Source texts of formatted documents
%%

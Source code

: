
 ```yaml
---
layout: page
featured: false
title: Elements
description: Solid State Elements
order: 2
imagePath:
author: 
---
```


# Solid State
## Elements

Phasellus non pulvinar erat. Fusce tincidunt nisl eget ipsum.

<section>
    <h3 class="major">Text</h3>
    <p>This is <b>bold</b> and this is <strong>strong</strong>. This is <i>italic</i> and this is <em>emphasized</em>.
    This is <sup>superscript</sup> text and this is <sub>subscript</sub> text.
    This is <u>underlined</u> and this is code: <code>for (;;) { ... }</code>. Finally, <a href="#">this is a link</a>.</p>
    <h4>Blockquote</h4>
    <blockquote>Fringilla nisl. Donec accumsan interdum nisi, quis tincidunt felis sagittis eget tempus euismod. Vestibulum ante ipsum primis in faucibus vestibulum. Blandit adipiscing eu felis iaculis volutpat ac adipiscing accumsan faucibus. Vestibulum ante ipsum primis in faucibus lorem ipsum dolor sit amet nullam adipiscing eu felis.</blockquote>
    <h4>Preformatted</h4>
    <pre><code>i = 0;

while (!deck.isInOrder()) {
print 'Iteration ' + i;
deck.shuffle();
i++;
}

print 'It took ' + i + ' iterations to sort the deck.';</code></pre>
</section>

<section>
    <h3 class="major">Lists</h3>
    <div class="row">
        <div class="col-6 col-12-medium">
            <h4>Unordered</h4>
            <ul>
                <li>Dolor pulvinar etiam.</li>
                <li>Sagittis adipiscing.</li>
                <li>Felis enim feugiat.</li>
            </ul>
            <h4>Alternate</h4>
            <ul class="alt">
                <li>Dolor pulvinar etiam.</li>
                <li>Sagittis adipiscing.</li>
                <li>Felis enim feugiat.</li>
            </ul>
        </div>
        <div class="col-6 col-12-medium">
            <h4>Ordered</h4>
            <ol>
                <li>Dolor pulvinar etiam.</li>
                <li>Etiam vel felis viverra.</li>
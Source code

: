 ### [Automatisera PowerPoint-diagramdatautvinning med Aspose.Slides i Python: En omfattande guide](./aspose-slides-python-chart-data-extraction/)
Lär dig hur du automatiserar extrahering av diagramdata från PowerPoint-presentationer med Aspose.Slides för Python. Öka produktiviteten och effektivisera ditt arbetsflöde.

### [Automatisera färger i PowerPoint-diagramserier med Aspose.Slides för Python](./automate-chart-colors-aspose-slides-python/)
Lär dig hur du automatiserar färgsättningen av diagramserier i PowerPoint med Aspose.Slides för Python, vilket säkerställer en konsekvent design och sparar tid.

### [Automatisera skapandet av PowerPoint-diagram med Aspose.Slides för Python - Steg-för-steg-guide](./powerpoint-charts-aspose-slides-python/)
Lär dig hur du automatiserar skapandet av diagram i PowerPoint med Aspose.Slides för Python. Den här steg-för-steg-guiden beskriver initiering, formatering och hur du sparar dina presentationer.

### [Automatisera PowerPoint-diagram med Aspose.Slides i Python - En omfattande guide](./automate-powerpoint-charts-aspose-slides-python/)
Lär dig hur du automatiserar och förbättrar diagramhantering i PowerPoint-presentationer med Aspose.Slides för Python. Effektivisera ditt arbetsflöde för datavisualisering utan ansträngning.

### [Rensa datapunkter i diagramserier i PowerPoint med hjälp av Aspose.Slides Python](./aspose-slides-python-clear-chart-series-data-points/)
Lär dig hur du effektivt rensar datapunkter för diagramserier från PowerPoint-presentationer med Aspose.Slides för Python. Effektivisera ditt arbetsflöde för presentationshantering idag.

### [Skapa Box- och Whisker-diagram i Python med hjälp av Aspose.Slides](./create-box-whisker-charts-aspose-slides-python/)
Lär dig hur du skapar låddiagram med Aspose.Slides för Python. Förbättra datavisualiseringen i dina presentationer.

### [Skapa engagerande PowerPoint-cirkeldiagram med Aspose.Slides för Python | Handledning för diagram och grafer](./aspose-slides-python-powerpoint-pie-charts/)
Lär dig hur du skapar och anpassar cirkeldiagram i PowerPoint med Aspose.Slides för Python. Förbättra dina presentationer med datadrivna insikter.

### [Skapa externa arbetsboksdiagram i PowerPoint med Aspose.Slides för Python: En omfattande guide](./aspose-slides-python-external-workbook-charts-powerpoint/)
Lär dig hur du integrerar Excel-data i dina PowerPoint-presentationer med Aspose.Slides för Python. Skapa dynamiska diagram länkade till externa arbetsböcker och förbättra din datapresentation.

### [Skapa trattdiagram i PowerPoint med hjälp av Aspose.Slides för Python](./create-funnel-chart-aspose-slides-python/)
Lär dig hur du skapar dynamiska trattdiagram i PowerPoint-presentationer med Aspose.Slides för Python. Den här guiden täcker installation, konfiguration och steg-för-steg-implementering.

%%
%%

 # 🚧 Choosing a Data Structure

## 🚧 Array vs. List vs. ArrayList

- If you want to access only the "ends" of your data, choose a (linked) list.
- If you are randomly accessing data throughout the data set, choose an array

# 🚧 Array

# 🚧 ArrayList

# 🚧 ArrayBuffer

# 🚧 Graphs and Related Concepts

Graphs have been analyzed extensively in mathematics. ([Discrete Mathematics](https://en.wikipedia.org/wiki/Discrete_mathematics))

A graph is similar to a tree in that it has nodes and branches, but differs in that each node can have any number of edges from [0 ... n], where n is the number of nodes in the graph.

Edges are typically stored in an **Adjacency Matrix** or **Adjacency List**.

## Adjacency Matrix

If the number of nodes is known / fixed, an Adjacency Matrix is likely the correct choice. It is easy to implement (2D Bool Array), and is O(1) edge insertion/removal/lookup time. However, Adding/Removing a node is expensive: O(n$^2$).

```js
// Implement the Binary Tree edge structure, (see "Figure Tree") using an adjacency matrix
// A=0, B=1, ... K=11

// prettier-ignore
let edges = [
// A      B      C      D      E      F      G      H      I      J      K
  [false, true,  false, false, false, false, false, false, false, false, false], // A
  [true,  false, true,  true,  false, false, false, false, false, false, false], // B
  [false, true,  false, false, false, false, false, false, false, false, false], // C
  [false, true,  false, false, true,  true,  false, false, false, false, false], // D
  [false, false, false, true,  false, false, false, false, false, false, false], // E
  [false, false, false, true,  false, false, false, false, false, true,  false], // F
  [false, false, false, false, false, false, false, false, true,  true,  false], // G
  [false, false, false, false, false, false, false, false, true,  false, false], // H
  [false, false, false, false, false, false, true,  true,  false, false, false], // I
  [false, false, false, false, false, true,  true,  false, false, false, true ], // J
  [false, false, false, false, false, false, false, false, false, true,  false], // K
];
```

%%
%%

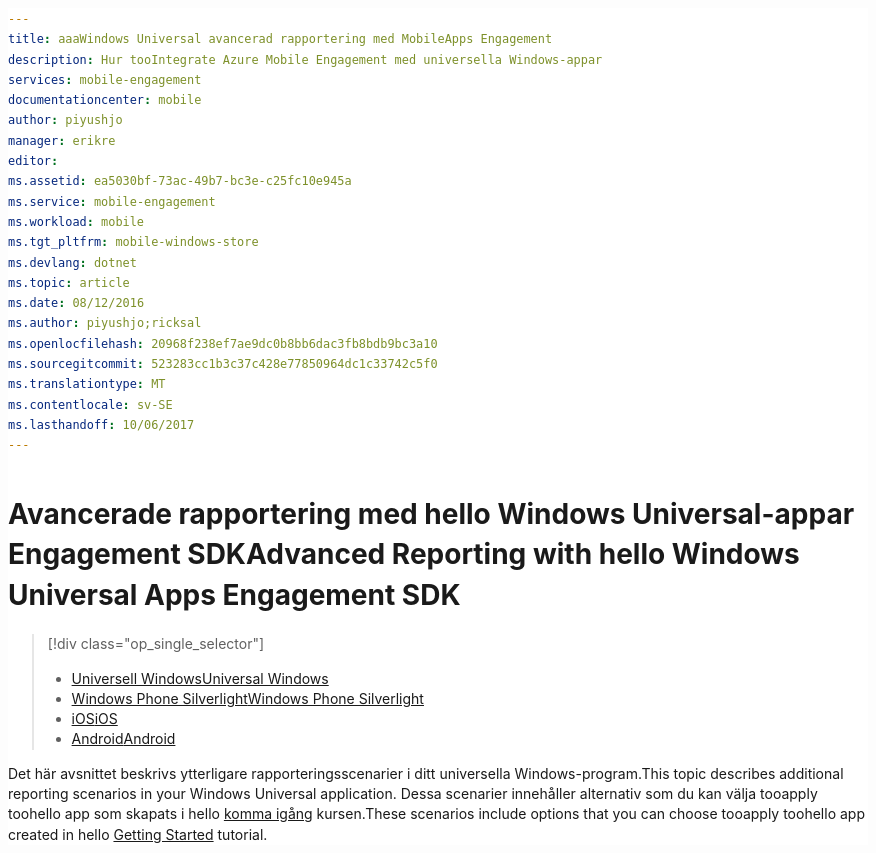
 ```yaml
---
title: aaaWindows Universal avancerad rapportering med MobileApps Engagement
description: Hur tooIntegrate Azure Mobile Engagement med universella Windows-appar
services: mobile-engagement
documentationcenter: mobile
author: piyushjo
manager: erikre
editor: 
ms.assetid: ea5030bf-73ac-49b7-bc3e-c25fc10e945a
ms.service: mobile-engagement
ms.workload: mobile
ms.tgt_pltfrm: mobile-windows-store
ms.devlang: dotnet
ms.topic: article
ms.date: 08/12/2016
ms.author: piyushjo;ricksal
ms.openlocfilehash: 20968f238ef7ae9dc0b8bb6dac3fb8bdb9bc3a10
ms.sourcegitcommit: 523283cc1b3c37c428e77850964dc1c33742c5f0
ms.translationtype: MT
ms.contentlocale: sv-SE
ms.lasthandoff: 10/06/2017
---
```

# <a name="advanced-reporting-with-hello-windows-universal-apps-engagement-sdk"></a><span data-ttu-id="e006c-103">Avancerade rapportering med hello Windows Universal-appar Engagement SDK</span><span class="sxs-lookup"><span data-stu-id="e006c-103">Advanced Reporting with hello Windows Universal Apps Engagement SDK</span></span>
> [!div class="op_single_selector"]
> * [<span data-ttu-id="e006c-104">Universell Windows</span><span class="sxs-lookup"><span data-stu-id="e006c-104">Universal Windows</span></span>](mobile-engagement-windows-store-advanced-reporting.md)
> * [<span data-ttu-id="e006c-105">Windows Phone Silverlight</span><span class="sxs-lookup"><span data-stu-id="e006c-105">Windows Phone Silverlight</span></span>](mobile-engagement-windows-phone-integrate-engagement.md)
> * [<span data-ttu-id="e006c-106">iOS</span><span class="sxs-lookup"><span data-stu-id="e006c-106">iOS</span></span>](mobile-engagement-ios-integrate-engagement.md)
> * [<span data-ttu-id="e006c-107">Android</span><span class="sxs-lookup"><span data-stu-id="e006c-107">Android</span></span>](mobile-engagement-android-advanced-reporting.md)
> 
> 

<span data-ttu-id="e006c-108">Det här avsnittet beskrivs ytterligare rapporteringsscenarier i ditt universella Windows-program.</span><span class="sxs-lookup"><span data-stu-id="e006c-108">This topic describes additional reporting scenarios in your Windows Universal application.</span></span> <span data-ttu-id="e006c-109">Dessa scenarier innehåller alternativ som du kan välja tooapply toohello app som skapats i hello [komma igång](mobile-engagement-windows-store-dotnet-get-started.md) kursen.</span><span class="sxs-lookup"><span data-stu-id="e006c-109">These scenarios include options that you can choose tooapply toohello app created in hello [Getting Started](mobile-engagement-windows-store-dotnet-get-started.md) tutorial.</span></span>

%%

# Assignment
Tally up the lines holding the word "skapandet" in the data above, and answer with that figure only.

# Exercise answer
2